■ **EXERCISE AIM**: Give back, unchanged, each line from the one containing "Benefits of custom static routing" through the last line of the entries below.

■ **DATA PROVIDED**:
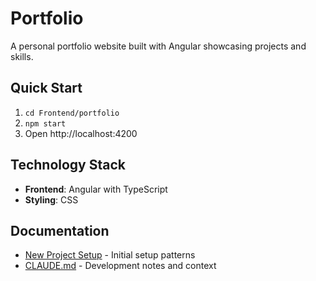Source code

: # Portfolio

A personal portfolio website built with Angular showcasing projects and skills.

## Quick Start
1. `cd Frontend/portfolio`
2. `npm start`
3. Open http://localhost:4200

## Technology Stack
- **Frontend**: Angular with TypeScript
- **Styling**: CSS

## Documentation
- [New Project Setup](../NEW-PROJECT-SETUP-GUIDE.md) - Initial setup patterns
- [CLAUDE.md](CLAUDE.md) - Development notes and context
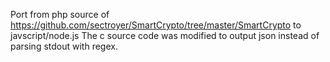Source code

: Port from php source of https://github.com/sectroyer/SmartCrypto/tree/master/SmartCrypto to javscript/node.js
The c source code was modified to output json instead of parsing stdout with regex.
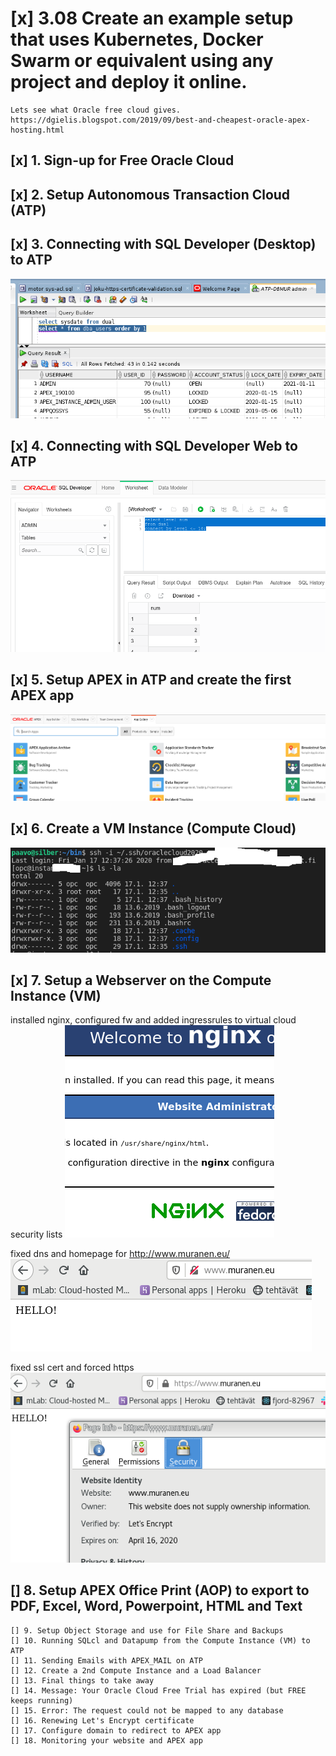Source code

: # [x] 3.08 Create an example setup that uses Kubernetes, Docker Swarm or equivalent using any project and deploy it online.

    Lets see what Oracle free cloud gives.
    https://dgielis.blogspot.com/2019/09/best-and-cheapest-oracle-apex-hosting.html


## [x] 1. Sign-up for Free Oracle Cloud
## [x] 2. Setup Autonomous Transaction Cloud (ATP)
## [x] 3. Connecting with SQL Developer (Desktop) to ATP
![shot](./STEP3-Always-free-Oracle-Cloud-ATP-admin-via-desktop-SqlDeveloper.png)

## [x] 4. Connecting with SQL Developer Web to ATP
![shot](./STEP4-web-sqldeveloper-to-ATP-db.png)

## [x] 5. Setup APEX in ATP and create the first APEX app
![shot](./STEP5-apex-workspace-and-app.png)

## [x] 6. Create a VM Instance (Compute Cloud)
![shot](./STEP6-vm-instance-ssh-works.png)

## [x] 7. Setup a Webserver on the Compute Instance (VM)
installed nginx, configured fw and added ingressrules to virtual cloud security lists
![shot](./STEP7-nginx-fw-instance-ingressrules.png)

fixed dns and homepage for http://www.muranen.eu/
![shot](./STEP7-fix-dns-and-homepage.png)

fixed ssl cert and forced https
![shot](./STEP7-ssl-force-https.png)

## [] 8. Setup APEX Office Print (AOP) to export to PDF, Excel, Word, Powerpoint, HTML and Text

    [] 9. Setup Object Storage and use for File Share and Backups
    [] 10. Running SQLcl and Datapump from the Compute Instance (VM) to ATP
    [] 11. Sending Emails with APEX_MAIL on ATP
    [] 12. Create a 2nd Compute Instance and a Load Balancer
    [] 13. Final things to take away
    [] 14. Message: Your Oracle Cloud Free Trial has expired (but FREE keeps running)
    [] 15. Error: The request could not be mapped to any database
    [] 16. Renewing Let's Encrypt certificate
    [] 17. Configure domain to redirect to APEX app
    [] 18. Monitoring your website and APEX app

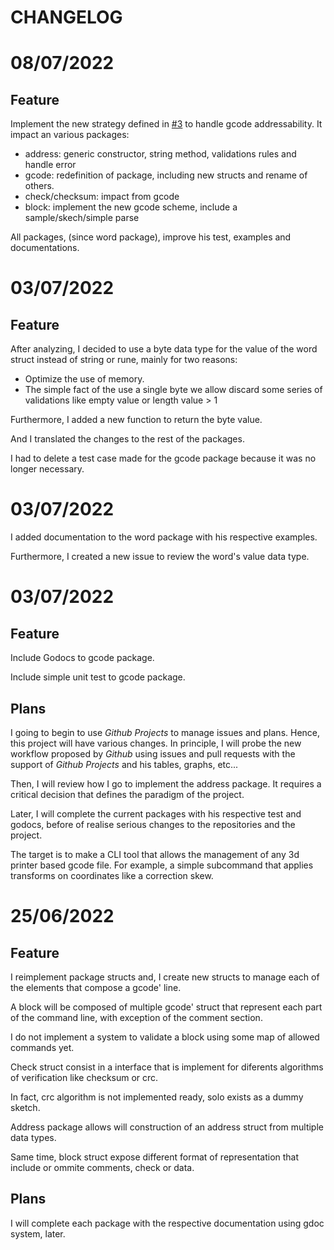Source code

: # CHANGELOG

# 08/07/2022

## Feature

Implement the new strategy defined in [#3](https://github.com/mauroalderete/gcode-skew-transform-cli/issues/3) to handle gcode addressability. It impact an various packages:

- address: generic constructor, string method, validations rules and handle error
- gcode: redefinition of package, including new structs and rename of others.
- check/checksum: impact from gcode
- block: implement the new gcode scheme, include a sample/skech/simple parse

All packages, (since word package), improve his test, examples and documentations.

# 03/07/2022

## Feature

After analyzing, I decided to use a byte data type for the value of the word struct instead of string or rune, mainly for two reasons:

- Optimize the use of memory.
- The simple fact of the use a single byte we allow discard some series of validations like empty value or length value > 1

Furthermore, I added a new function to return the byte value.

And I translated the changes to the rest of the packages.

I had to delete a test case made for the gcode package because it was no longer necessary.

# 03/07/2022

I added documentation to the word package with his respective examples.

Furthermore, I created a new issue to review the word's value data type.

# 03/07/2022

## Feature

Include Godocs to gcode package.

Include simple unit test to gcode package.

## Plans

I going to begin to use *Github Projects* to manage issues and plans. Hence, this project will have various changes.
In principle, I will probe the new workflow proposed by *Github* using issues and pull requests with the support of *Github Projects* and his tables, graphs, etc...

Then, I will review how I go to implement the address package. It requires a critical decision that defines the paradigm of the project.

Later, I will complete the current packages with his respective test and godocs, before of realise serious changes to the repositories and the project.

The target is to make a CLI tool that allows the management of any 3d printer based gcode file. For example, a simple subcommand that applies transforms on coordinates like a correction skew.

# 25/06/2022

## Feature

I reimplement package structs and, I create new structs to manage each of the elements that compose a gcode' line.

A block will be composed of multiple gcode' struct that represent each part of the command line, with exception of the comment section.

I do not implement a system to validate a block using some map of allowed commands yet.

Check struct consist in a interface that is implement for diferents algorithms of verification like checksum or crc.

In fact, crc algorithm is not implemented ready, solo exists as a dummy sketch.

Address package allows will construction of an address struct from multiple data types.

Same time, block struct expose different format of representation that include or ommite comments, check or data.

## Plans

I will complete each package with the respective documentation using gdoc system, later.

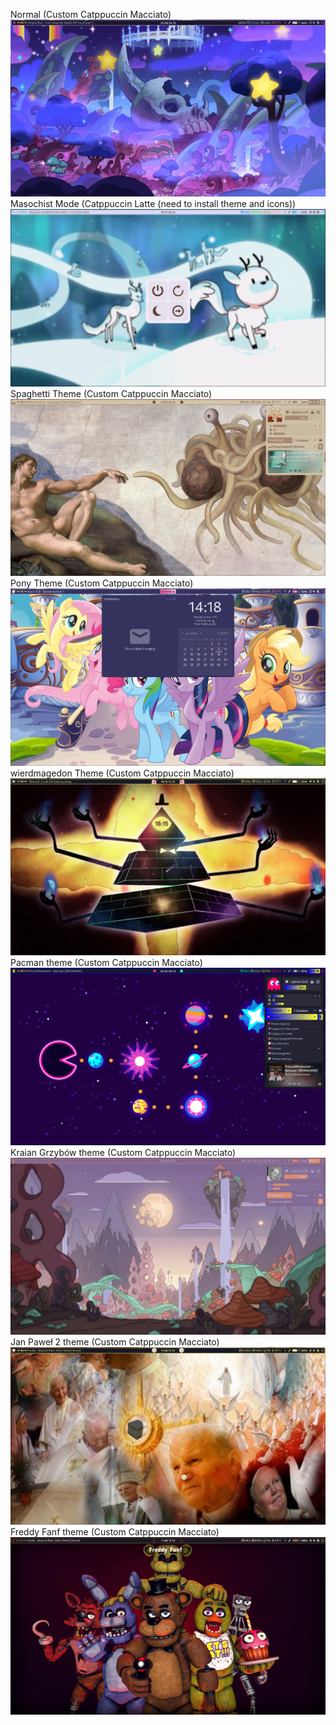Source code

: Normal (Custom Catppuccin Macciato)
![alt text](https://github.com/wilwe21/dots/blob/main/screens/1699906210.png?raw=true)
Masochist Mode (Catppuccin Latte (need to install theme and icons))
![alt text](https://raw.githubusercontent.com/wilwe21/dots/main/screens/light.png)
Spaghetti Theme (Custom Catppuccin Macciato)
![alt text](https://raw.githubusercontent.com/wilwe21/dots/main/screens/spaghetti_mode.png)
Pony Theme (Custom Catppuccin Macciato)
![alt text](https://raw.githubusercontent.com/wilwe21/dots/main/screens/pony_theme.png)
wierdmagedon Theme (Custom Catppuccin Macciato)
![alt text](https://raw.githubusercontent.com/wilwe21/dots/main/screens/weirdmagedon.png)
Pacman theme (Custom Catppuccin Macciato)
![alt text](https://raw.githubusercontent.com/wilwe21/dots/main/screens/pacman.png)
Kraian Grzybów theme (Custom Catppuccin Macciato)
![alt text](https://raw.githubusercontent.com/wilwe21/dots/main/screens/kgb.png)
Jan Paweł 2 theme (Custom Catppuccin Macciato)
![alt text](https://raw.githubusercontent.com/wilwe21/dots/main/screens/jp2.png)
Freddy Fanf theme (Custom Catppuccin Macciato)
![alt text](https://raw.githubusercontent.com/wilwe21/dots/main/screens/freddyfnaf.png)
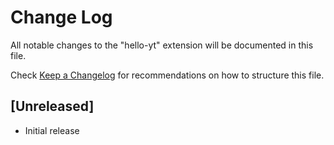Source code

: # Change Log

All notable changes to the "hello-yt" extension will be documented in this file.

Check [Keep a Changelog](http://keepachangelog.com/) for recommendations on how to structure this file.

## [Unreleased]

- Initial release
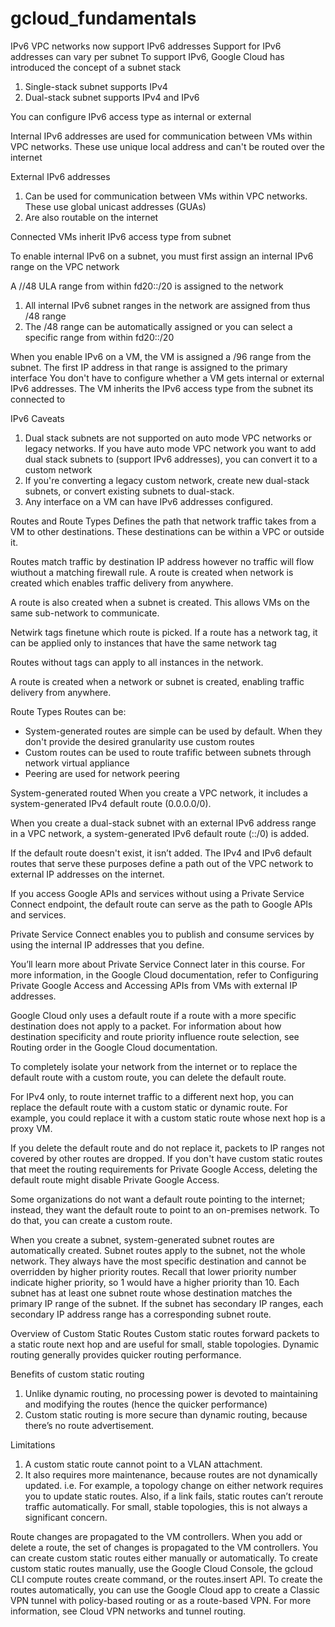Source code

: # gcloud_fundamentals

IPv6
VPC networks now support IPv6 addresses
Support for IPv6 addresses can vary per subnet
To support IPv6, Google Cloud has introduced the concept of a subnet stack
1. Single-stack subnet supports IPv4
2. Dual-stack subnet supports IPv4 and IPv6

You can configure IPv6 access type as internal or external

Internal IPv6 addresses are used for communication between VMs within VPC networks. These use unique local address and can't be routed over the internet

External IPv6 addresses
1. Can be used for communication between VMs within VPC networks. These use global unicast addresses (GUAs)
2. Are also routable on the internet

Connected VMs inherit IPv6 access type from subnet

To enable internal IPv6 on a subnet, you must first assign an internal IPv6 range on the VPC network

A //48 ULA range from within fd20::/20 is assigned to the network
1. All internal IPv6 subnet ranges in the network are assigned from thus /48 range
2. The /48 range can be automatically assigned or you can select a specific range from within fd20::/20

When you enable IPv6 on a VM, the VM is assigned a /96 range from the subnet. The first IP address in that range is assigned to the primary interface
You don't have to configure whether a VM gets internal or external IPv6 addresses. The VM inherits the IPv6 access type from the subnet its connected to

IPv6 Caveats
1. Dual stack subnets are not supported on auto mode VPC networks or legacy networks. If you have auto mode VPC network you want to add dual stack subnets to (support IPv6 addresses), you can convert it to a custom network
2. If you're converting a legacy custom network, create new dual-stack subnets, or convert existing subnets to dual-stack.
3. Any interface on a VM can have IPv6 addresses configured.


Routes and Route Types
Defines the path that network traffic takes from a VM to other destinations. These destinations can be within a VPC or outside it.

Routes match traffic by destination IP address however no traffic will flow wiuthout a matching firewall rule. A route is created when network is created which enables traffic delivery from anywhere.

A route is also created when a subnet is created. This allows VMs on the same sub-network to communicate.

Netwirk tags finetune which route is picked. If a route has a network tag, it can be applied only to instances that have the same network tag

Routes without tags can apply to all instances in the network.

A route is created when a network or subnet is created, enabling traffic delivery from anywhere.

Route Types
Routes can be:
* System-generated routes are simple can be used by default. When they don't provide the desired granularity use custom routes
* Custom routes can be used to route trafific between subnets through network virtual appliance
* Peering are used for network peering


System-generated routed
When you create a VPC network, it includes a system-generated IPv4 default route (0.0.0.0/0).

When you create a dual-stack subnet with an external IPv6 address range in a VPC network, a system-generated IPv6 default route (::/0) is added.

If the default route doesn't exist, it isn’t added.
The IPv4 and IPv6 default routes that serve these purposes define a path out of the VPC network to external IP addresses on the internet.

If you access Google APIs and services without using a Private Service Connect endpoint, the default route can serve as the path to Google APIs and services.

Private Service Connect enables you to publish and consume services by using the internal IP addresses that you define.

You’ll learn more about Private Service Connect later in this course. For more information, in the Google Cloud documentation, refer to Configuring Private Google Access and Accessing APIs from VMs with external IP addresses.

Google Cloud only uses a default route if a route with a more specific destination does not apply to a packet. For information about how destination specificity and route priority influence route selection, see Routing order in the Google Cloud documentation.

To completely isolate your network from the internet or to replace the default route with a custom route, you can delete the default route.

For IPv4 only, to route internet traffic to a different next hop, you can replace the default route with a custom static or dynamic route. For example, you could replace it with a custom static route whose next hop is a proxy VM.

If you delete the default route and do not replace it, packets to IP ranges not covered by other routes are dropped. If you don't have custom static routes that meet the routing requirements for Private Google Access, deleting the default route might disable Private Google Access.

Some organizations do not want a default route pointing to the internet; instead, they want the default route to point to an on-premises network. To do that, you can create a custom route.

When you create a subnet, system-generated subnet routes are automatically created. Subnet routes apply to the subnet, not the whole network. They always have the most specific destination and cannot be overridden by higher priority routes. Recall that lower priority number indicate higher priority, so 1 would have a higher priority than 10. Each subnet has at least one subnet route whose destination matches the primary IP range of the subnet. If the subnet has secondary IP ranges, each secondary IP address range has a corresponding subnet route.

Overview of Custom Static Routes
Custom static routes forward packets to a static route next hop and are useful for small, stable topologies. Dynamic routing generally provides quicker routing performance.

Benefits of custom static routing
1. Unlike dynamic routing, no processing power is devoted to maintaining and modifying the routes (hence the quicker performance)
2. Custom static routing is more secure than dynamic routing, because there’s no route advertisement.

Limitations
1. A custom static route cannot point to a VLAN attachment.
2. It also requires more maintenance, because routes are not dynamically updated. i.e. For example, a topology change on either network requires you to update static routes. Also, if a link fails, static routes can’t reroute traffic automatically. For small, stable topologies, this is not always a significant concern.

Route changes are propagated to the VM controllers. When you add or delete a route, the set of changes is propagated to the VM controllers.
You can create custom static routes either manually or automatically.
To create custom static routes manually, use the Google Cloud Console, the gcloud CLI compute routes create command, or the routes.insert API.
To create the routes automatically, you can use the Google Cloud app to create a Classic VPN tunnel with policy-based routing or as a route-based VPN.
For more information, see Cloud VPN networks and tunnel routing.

■ **SOLUTION TO THIS PROBLEM**:
Benefits of custom static routing
1. Unlike dynamic routing, no processing power is devoted to maintaining and modifying the routes (hence the quicker performance)
2. Custom static routing is more secure than dynamic routing, because there’s no route advertisement.

Limitations
1. A custom static route cannot point to a VLAN attachment.
2. It also requires more maintenance, because routes are not dynamically updated. i.e. For example, a topology change on either network requires you to update static routes. Also, if a link fails, static routes can’t reroute traffic automatically. For small, stable topologies, this is not always a significant concern.

Route changes are propagated to the VM controllers. When you add or delete a route, the set of changes is propagated to the VM controllers.
You can create custom static routes either manually or automatically.
To create custom static routes manually, use the Google Cloud Console, the gcloud CLI compute routes create command, or the routes.insert API.
To create the routes automatically, you can use the Google Cloud app to create a Classic VPN tunnel with policy-based routing or as a route-based VPN.
For more information, see Cloud VPN networks and tunnel routing.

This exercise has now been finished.